“Our current work demonstrates that stimulating remaining stem cells with a drug that mimics the actions of a natural growth substance for marrow stem cells while suppressing the immune system improves the likelihood, quality and speed of recovery in seriously ill severe aplastic anemia patients.” – Danielle Townsley, MD
How was eltrombopag originally considered to be tried in aplastic anemia?
At first, we had only hoped eltrombopag would improve the platelet transfusion frequency in patients who had not adequately responded to immunosuppressive therapy (IST). These refractory patients were continuing to require weekly transfusions for platelets and we hoped to improve their transfusion burden by giving them a drug known to be a growth factor for platelets. To our surprise, we observed not only an improvement in platelet counts but also noticed recovering red and white blood cells numbers. Although the magnitude of the response was somewhat unexpected, it made biological sense because the target of eltrombopag, the MPL receptor, can also be found on blood stem cells.

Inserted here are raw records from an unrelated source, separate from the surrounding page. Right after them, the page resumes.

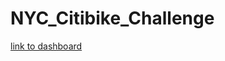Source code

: # NYC_Citibike_Challenge

[link to dashboard](https://public.tableau.com/app/profile/scott.sheehan/viz/NYCCitibikeAnalysisStory_16402929707760/NewYorkCitiBikeAnalysis?publish=yes)

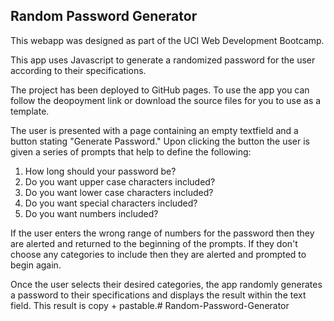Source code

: Random Password Generator
-----------------------------

This webapp was designed as part of the UCI Web Development Bootcamp.

This app uses Javascript to generate a randomized password for the user according to their specifications.

The project has been deployed to GitHub pages. To use the app you can follow the deopoyment link or download the source files for you to use as a template.

The user is presented with a page containing an empty textfield and a button stating "Generate Password." Upon clicking the button the user is given a series of prompts that help to define the following:

1) How long should your password be?
2) Do you want upper case characters included?
2) Do you want lower case characters included?
2) Do you want special characters included?
2) Do you want numbers included?

If the user enters the wrong range of numbers for the password then they are alerted and returned to the beginning of the prompts. If they don't choose any categories to include then they are alerted and prompted to begin again.

Once the user selects their desired categories, the app randomly generates a password to their specifications and displays the result within the text field. This result is copy + pastable.# Random-Password-Generator

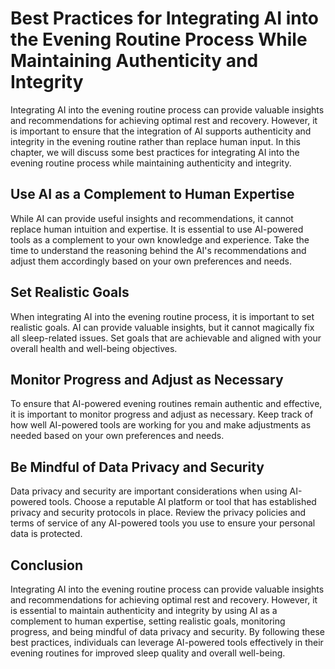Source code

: Best Practices for Integrating AI into the Evening Routine Process While Maintaining Authenticity and Integrity
================================================================================================================================================================================================================

Integrating AI into the evening routine process can provide valuable insights and recommendations for achieving optimal rest and recovery. However, it is important to ensure that the integration of AI supports authenticity and integrity in the evening routine rather than replace human input. In this chapter, we will discuss some best practices for integrating AI into the evening routine process while maintaining authenticity and integrity.

Use AI as a Complement to Human Expertise
-----------------------------------------

While AI can provide useful insights and recommendations, it cannot replace human intuition and expertise. It is essential to use AI-powered tools as a complement to your own knowledge and experience. Take the time to understand the reasoning behind the AI's recommendations and adjust them accordingly based on your own preferences and needs.

Set Realistic Goals
-------------------

When integrating AI into the evening routine process, it is important to set realistic goals. AI can provide valuable insights, but it cannot magically fix all sleep-related issues. Set goals that are achievable and aligned with your overall health and well-being objectives.

Monitor Progress and Adjust as Necessary
----------------------------------------

To ensure that AI-powered evening routines remain authentic and effective, it is important to monitor progress and adjust as necessary. Keep track of how well AI-powered tools are working for you and make adjustments as needed based on your own preferences and needs.

Be Mindful of Data Privacy and Security
---------------------------------------

Data privacy and security are important considerations when using AI-powered tools. Choose a reputable AI platform or tool that has established privacy and security protocols in place. Review the privacy policies and terms of service of any AI-powered tools you use to ensure your personal data is protected.

Conclusion
----------

Integrating AI into the evening routine process can provide valuable insights and recommendations for achieving optimal rest and recovery. However, it is essential to maintain authenticity and integrity by using AI as a complement to human expertise, setting realistic goals, monitoring progress, and being mindful of data privacy and security. By following these best practices, individuals can leverage AI-powered tools effectively in their evening routines for improved sleep quality and overall well-being.
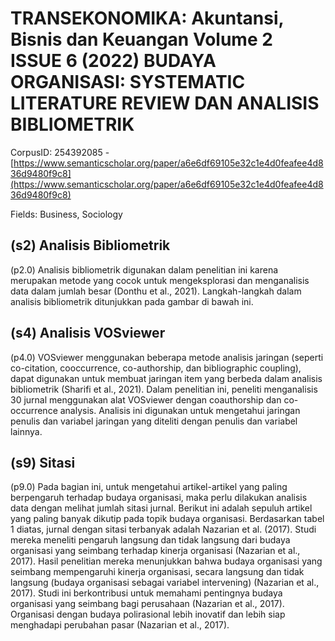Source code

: # TRANSEKONOMIKA: Akuntansi, Bisnis dan Keuangan Volume 2 ISSUE 6 (2022) BUDAYA ORGANISASI: SYSTEMATIC LITERATURE REVIEW DAN ANALISIS BIBLIOMETRIK

CorpusID: 254392085 - [https://www.semanticscholar.org/paper/a6e6df69105e32c1e4d0feafee4d836d9480f9c8](https://www.semanticscholar.org/paper/a6e6df69105e32c1e4d0feafee4d836d9480f9c8)

Fields: Business, Sociology

## (s2) Analisis Bibliometrik
(p2.0) Analisis bibliometrik digunakan dalam penelitian ini karena merupakan metode yang cocok untuk mengeksplorasi dan menganalisis data dalam jumlah besar (Donthu et al., 2021). Langkah-langkah dalam analisis bibliometrik ditunjukkan pada gambar di bawah ini.
## (s4) Analisis VOSviewer
(p4.0) VOSviewer menggunakan beberapa metode analisis jaringan (seperti co-citation, cooccurrence, co-authorship, dan bibliographic coupling), dapat digunakan untuk membuat jaringan item yang berbeda dalam analisis bibliometrik (Sharifi et al., 2021). Dalam penelitian ini, peneliti menganalisis 30 jurnal menggunakan alat VOSviewer dengan coauthorship dan co-occurrence analysis. Analisis ini digunakan untuk mengetahui jaringan penulis dan variabel jaringan yang diteliti dengan penulis dan variabel lainnya.
## (s9) Sitasi
(p9.0) Pada bagian ini, untuk mengetahui artikel-artikel yang paling berpengaruh terhadap budaya organisasi, maka perlu dilakukan analisis data dengan melihat jumlah sitasi jurnal. Berikut ini adalah sepuluh artikel yang paling banyak dikutip pada topik budaya organisasi. Berdasarkan tabel 1 diatas, jurnal dengan sitasi terbanyak adalah Nazarian et al. (2017). Studi mereka meneliti pengaruh langsung dan tidak langsung dari budaya organisasi yang seimbang terhadap kinerja organisasi (Nazarian et al., 2017). Hasil penelitian mereka menunjukkan bahwa budaya organisasi yang seimbang mempengaruhi kinerja organisasi, secara langsung dan tidak langsung (budaya organisasi sebagai variabel intervening) (Nazarian et al., 2017). Studi ini berkontribusi untuk memahami pentingnya budaya organisasi yang seimbang bagi perusahaan (Nazarian et al., 2017). Organisasi dengan budaya polirasional lebih inovatif dan lebih siap menghadapi perubahan pasar (Nazarian et al., 2017).
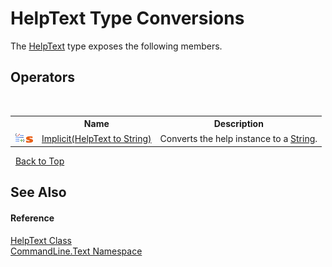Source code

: # HelpText Type Conversions
 

The <a href="T_CommandLine_Text_HelpText">HelpText</a> type exposes the following members.


## Operators
&nbsp;<table><tr><th></th><th>Name</th><th>Description</th></tr><tr><td>![Public operator](media/puboperator.gif "Public operator")![Static member](media/static.gif "Static member")</td><td><a href="M_CommandLine_Text_HelpText_op_Implicit">Implicit(HelpText to String)</a></td><td>
Converts the help instance to a <a href="https://docs.microsoft.com/dotnet/api/system.string" target="_blank">String</a>.</td></tr></table>&nbsp;
<a href="#helptext-type-conversions">Back to Top</a>

## See Also


#### Reference
<a href="T_CommandLine_Text_HelpText">HelpText Class</a><br /><a href="N_CommandLine_Text">CommandLine.Text Namespace</a><br />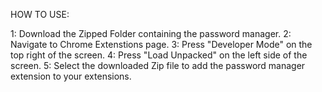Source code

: HOW TO USE: 

1: Download the Zipped Folder containing the password manager.
2: Navigate to Chrome Extenstions page.
3: Press "Developer Mode" on the top right of the screen.
4: Press "Load Unpacked" on the left side of the screen.
5: Select the downloaded Zip file to add the password manager extension to your extensions.
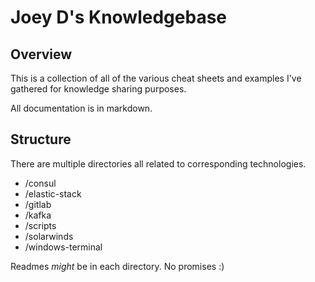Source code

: # Joey D's Knowledgebase

## Overview

This is a collection of all of the various cheat sheets and examples I've gathered for knowledge sharing purposes.

All documentation is in markdown.

## Structure

There are multiple directories all related to corresponding technologies.

* /consul
* /elastic-stack
* /gitlab
* /kafka
* /scripts
* /solarwinds
* /windows-terminal

Readmes _might_ be in each directory. No promises :)
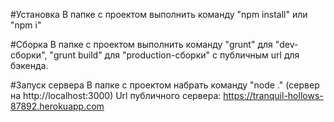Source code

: #Установка
В папке с проектом выполнить команду "npm install" или "npm i"

#Сборка
В папке с проектом выполнить команду "grunt" для "dev-сборки",
"grunt build" для "production-сборки" с публичным url для бэкенда.

#Запуск сервера
В папке с проектом набрать команду "node ." (сервер на http://localhost:3000)
Url публичного сервера: https://tranquil-hollows-87892.herokuapp.com
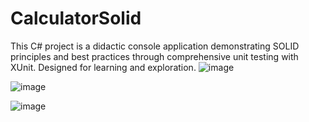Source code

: # CalculatorSolid
This C# project is a didactic console application demonstrating SOLID principles and best practices through comprehensive unit testing with XUnit. Designed for learning and exploration.
![image](https://github.com/user-attachments/assets/360c6c90-9ba2-4b16-a489-018da758285d)

![image](https://github.com/user-attachments/assets/6cef53df-0e7d-4cba-8a51-2ae660807bca)

![image](https://github.com/user-attachments/assets/15333938-42d8-4f66-b27d-229931454a74)


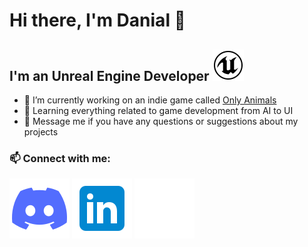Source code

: # Hi there, I'm Danial 👋

## I'm an Unreal Engine Developer ![UnrealEngine](./Images/UnrealEngine.svg)

- 🔭 I’m currently working on an indie game called [Only Animals](https://k-rad.itch.io/only-animals)
- 🌱 Learning everything related to game development from AI to UI
- 💬 Message me if you have any questions or suggestions about my projects

### 📫 Connect with me:
[![Discord](./Images/Discord.svg)](https://discord.com/users/810853382193545227)
[![LinkedIn](./Images/LinkedIn.svg)](https://linkedin.com/in/danialkamali)
[![itch.io](./Images/itchio.svg)](https://danialkama.itch.io/)

<!---
Icons by Icons8
https://icons8.com
-->
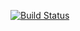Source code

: [![Build Status](https://travis-ci.org/phelisa2020/waiter_webapp.svg?branch=master)](https://travis-ci.org/phelisa2020/waiter_webapp)
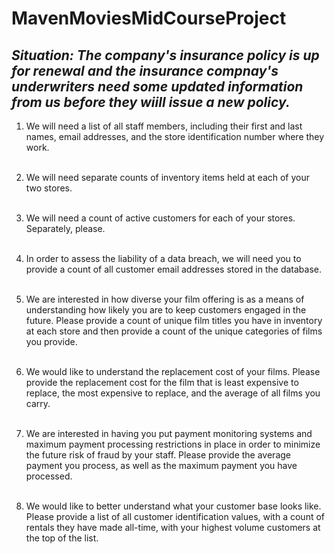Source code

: # MavenMoviesMidCourseProject

<h2><i>Situation: The company's insurance policy is up for renewal and the insurance compnay's underwriters need some updated information from us before they wiill issue a new policy.</h2></i>


1.	We will need a list of all staff members, including their first and last names, 
email addresses, and the store identification number where they work. <br><br>



2.	We will need separate counts of inventory items held at each of your two stores.<br><br>



3.	We will need a count of active customers for each of your stores. Separately, please.<br><br>



4.	In order to assess the liability of a data breach, we will need you to provide a count 
of all customer email addresses stored in the database.<br><br>



5.	We are interested in how diverse your film offering is as a means of understanding how likely 
you are to keep customers engaged in the future. Please provide a count of unique film titles 
you have in inventory at each store and then provide a count of the unique categories of films you provide.<br><br>



6.	We would like to understand the replacement cost of your films. 
Please provide the replacement cost for the film that is least expensive to replace, 
the most expensive to replace, and the average of all films you carry.<br><br>



7.	We are interested in having you put payment monitoring systems and maximum payment 
processing restrictions in place in order to minimize the future risk of fraud by your staff. 
Please provide the average payment you process, as well as the maximum payment you have processed.<br><br>



8.	We would like to better understand what your customer base looks like. 
Please provide a list of all customer identification values, with a count of rentals 
they have made all-time, with your highest volume customers at the top of the list.<br><br>

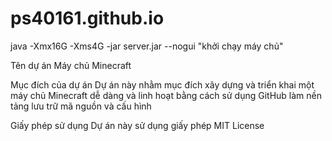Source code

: # ps40161.github.io
java -Xmx16G -Xms4G -jar server.jar --nogui "khởi chạy máy chủ"

Tên dự án
Máy chủ Minecraft

Mục đích của dự án
Dự án này nhằm mục đích xây dựng và triển khai một máy chủ Minecraft dễ dàng và linh hoạt bằng cách sử dụng GitHub làm nền tảng lưu trữ mã nguồn và cấu hình

Giấy phép sử dụng
Dự án này sử dụng giấy phép MIT License
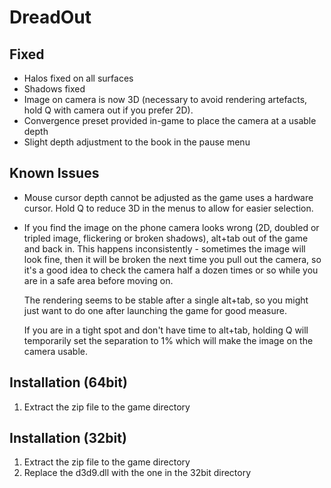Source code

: DreadOut
========

Fixed
-----
- Halos fixed on all surfaces
- Shadows fixed
- Image on camera is now 3D (necessary to avoid rendering artefacts, hold Q
  with camera out if you prefer 2D).
- Convergence preset provided in-game to place the camera at a usable depth
- Slight depth adjustment to the book in the pause menu

Known Issues
------------
- Mouse cursor depth cannot be adjusted as the game uses a hardware cursor.
  Hold Q to reduce 3D in the menus to allow for easier selection.

- If you find the image on the phone camera looks wrong (2D, doubled or tripled
  image, flickering or broken shadows), alt+tab out of the game and back in.
  This happens inconsistently - sometimes the image will look fine, then it
  will be broken the next time you pull out the camera, so it's a good idea to
  check the camera half a dozen times or so while you are in a safe area before
  moving on.

  The rendering seems to be stable after a single alt+tab, so you might just
  want to do one after launching the game for good measure.

  If you are in a tight spot and don't have time to alt+tab, holding Q will
  temporarily set the separation to 1% which will make the image on the camera
  usable.

Installation (64bit)
--------------------
1. Extract the zip file to the game directory

Installation (32bit)
--------------------
1. Extract the zip file to the game directory
2. Replace the d3d9.dll with the one in the 32bit directory
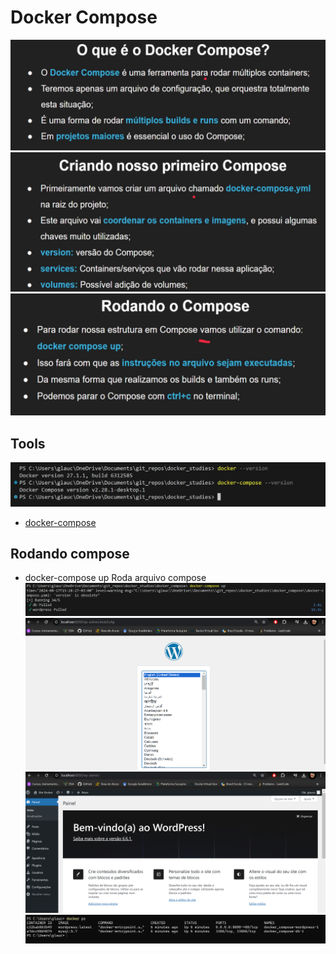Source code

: # Docker Compose

![alt text](asset/image.png)
![alt text](asset/image-2.png)
![alt text](asset/image-3.png)

## Tools

![alt text](asset/image-1.png)

- [docker-compose](https://docs.docker.com/compose/install/)

## Rodando compose

- docker-compose up
Roda arquivo compose
![alt text](asset/image-4.png)
![alt text](asset/image-5.png)
![alt text](asset/image-6.png)
![alt text](asset/image-7.png)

This new eltrombopag study is for all untreated severe aplastic anemia patients. Did this study evolve from earlier work or was it a freestanding, new point of inquiry?
Very often, new drugs are first tested in scenarios where patients have failed to respond to all other available treatments. So when we see some promise in that setting, the next step is to investigate its activity when added to an established standard therapy, and that is what was done here.
How was the criteria of the three study cohorts determined?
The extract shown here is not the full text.